→ REQUIRED WORK
In the material below, the required lines run from the one containing "사용자가 쓰는 데이터는 localStorage로 처리하자." through the one containing "사실상 electron기반 stand". Copy those lines exactly, ends included, and nothing else.

→ DATA FOR THE TASK
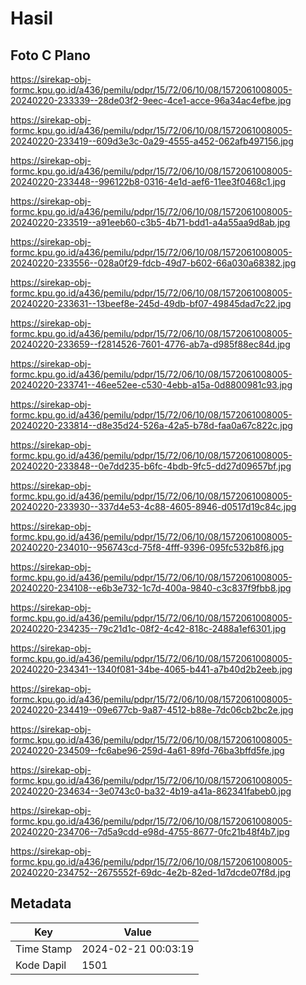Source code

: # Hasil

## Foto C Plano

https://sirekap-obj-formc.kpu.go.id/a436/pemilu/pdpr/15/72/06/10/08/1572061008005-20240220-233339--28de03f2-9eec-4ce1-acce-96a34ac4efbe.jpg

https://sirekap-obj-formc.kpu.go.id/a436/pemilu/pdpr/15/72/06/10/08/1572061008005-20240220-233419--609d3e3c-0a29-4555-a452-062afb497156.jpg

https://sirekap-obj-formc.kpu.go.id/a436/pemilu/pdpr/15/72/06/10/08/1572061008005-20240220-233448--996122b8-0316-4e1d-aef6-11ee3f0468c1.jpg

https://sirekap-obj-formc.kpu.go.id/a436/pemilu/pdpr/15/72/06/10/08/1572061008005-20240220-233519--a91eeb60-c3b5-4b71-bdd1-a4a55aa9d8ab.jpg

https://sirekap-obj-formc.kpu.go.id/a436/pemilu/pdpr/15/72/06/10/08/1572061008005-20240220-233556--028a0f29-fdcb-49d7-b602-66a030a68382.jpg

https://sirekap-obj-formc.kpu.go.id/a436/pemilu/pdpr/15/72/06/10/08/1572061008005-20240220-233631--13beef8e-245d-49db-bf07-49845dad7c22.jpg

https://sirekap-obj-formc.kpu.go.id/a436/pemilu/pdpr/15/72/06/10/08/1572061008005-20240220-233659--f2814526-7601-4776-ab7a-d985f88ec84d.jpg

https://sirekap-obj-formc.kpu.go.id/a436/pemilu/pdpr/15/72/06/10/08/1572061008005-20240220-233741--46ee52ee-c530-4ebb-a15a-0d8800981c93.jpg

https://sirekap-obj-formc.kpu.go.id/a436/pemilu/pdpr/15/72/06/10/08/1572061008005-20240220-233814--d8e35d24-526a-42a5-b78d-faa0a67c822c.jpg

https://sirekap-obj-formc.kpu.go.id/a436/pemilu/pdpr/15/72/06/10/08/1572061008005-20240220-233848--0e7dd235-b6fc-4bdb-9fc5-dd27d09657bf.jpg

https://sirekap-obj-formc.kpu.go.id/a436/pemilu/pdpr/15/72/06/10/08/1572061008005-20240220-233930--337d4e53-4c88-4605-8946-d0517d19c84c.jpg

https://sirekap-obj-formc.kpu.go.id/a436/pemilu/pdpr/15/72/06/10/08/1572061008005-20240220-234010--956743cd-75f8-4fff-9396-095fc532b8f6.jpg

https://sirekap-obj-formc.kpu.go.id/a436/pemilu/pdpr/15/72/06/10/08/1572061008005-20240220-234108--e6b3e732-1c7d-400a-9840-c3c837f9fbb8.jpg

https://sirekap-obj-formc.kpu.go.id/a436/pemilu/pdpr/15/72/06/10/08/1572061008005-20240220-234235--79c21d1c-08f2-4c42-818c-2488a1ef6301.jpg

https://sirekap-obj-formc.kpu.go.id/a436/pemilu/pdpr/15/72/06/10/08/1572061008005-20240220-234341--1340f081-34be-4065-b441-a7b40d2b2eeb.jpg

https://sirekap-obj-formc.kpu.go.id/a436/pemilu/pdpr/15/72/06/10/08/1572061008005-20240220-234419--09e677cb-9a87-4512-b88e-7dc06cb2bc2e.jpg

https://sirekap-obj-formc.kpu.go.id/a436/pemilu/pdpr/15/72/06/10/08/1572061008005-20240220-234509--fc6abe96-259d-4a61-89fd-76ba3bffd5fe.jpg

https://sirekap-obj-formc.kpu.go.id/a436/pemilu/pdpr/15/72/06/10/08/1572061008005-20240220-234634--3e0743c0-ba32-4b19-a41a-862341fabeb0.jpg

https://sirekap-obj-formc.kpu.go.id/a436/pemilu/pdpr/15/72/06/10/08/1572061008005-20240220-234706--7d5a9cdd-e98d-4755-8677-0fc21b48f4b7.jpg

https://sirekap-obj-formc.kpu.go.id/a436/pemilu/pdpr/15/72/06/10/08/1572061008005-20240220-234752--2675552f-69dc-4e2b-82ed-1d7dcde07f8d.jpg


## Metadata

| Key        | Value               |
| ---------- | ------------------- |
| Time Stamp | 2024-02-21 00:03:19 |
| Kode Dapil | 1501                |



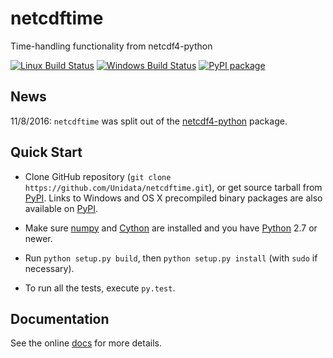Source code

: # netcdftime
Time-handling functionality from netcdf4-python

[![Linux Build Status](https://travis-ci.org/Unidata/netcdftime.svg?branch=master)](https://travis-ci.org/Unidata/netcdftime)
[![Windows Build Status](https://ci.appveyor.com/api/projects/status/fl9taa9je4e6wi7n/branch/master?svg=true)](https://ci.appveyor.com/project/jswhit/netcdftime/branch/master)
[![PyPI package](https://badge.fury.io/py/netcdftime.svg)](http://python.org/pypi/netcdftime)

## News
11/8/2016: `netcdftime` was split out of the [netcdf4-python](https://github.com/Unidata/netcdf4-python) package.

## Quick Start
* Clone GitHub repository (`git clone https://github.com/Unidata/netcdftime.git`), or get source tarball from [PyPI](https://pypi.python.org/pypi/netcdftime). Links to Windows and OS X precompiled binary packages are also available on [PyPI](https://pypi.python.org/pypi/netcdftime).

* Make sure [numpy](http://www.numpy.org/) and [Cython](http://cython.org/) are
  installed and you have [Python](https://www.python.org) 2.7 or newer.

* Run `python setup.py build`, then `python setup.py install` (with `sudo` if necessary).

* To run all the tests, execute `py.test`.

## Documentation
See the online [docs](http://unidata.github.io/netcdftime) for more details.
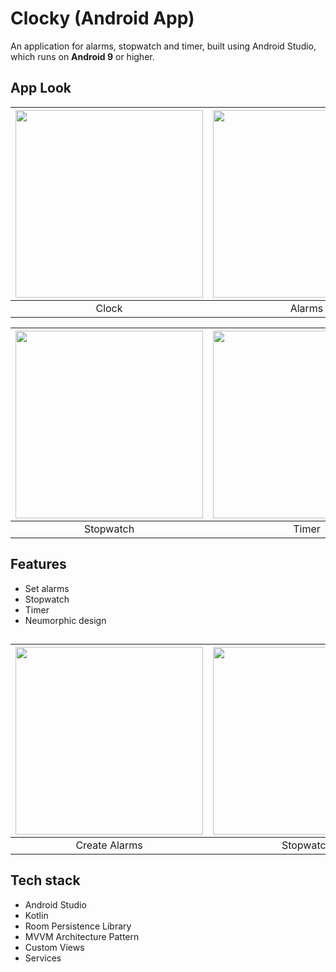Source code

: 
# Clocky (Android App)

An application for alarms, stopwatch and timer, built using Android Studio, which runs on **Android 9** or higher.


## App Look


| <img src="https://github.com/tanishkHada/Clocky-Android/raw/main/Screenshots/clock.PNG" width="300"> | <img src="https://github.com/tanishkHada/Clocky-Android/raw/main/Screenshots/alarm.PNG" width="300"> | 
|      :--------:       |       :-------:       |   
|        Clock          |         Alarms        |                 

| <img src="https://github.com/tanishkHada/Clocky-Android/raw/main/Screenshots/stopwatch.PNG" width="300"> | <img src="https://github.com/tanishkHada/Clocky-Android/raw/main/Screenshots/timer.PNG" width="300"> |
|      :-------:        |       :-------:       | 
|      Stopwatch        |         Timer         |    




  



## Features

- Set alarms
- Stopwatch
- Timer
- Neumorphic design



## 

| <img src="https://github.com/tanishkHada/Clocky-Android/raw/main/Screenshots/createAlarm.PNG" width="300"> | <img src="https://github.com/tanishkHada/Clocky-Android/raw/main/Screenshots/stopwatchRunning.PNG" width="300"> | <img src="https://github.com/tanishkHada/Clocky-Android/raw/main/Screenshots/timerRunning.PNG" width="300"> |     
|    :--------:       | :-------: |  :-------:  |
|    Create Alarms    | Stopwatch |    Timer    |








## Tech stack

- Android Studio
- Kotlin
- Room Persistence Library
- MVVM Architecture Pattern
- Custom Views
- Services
--
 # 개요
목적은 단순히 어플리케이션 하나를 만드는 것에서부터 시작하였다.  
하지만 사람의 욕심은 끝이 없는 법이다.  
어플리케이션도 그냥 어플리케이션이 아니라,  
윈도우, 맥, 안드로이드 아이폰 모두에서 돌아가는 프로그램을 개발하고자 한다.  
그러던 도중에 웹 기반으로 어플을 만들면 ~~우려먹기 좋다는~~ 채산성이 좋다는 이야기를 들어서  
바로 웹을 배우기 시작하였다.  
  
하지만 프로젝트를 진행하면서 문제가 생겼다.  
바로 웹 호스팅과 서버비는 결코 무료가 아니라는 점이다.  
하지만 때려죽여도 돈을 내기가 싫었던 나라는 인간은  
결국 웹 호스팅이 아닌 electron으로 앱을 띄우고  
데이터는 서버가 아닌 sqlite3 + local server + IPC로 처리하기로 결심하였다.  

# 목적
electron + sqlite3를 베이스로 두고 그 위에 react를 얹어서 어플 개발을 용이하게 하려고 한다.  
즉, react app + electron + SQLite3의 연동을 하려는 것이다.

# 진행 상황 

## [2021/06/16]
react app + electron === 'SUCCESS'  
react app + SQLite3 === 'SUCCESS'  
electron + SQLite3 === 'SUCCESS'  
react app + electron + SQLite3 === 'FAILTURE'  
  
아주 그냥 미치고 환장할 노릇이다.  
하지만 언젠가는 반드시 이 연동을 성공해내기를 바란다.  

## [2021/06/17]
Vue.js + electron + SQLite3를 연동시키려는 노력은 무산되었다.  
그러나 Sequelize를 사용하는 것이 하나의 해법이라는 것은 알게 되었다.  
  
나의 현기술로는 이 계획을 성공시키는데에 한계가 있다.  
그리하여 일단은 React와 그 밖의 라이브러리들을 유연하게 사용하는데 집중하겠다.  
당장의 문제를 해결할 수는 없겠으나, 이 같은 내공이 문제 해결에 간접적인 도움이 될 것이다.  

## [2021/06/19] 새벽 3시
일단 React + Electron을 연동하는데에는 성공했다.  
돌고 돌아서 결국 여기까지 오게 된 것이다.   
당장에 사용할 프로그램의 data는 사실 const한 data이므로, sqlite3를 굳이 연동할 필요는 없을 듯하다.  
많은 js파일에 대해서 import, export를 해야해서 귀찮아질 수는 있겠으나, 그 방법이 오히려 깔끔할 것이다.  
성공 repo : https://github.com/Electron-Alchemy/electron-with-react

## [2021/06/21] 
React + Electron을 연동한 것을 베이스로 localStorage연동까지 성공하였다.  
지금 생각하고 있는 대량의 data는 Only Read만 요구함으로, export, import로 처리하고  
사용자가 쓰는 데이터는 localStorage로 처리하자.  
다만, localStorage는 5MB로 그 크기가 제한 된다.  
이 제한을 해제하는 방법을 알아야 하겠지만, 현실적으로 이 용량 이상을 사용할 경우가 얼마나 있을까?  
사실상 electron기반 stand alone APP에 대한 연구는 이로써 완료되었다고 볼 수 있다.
--
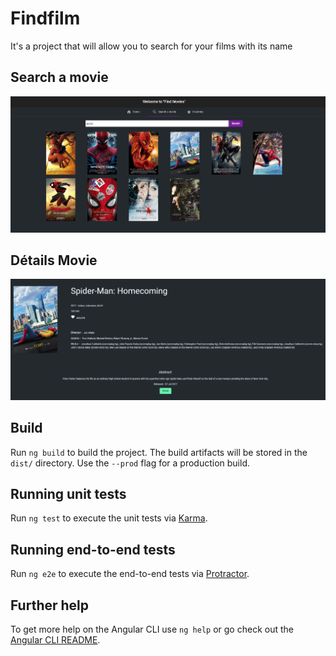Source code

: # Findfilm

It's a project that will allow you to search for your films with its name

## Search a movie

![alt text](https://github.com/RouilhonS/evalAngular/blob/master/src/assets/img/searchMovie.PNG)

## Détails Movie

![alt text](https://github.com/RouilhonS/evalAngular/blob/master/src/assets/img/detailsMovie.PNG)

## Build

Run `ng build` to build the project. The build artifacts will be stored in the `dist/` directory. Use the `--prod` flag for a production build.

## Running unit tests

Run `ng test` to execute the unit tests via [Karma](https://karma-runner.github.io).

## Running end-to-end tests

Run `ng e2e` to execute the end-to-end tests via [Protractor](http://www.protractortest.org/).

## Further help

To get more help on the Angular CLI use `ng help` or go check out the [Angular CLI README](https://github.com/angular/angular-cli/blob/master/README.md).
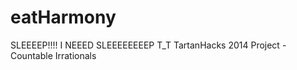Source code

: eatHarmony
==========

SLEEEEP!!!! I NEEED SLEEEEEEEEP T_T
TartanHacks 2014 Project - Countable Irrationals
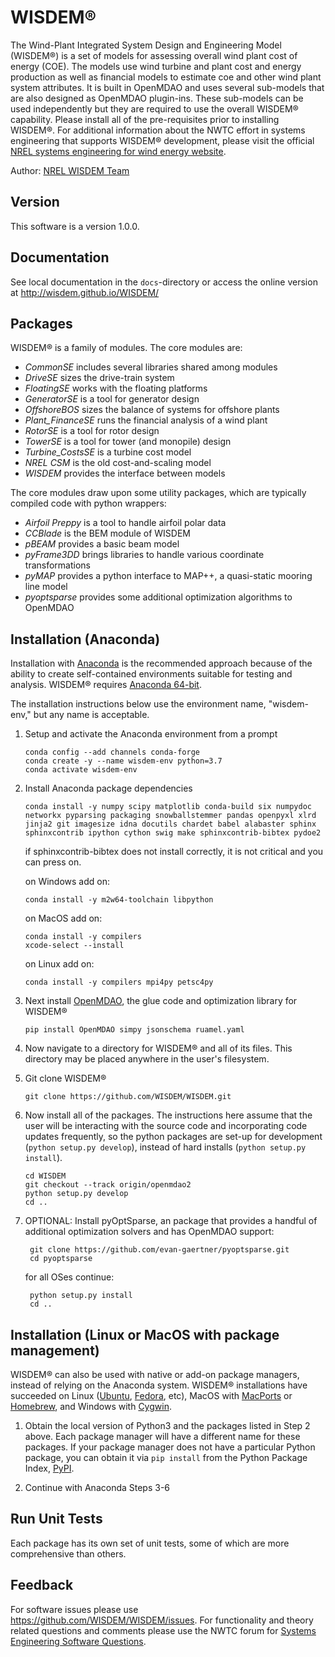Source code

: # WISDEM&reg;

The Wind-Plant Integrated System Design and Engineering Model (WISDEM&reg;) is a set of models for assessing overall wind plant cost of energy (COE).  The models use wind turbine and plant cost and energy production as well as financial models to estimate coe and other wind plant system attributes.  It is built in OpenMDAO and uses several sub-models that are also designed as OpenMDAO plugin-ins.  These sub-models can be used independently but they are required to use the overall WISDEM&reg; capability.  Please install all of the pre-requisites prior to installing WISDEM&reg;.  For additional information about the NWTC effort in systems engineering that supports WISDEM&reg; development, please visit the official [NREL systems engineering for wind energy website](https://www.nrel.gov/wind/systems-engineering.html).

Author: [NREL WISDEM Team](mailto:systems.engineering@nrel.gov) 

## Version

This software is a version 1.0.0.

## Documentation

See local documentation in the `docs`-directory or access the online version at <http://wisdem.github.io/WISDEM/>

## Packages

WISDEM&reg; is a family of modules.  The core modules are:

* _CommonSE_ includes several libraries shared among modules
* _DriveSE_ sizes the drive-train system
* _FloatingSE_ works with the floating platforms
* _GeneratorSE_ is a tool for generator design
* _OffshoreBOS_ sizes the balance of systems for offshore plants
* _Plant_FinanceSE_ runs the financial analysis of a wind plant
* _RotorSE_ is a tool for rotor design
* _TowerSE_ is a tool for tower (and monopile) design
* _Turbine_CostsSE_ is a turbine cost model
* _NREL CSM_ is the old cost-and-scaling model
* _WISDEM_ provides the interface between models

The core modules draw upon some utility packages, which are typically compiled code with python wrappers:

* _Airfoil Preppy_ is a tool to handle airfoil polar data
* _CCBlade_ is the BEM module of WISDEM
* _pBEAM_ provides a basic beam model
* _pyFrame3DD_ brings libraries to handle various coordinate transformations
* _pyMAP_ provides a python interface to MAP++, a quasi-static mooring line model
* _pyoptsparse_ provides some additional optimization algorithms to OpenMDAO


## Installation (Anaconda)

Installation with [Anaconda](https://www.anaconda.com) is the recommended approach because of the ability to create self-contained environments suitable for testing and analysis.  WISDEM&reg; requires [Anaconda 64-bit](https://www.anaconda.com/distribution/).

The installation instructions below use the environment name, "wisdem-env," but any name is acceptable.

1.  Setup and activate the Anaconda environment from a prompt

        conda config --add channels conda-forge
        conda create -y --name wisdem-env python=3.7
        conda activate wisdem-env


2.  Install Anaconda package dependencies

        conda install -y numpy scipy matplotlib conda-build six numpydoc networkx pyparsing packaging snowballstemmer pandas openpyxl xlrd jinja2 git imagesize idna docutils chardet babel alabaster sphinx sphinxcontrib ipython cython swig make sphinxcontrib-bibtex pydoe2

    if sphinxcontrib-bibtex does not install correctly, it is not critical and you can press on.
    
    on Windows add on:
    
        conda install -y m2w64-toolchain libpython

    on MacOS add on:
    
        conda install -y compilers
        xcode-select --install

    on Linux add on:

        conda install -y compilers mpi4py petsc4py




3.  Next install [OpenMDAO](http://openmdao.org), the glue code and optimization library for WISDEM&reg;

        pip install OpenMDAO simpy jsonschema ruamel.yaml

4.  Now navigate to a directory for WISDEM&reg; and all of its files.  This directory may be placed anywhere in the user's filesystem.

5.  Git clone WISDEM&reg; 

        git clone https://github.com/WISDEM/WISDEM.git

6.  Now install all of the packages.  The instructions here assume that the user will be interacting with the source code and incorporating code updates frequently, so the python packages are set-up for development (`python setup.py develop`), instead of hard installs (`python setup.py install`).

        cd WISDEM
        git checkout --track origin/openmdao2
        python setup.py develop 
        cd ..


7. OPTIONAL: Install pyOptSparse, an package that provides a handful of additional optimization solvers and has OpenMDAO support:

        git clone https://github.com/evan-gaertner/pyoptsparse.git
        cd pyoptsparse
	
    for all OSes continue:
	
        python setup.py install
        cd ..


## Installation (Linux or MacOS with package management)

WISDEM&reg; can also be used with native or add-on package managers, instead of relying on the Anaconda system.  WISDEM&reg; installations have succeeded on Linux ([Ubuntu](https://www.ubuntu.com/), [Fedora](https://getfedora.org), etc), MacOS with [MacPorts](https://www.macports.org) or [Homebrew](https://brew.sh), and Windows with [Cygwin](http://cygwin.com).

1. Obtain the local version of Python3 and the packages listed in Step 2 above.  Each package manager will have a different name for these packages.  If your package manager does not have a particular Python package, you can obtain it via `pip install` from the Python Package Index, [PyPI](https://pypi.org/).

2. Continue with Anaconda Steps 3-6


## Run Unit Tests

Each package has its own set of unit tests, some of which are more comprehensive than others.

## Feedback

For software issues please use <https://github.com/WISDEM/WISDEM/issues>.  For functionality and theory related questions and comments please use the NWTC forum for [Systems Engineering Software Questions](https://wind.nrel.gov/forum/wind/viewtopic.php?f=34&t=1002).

→ SOLUTION FOR THIS EXERCISE
사용자가 쓰는 데이터는 localStorage로 처리하자.  
다만, localStorage는 5MB로 그 크기가 제한 된다.  
이 제한을 해제하는 방법을 알아야 하겠지만, 현실적으로 이 용량 이상을 사용할 경우가 얼마나 있을까?  
사실상 electron기반 stand alone APP에 대한 연구는 이로써 완료되었다고 볼 수 있다.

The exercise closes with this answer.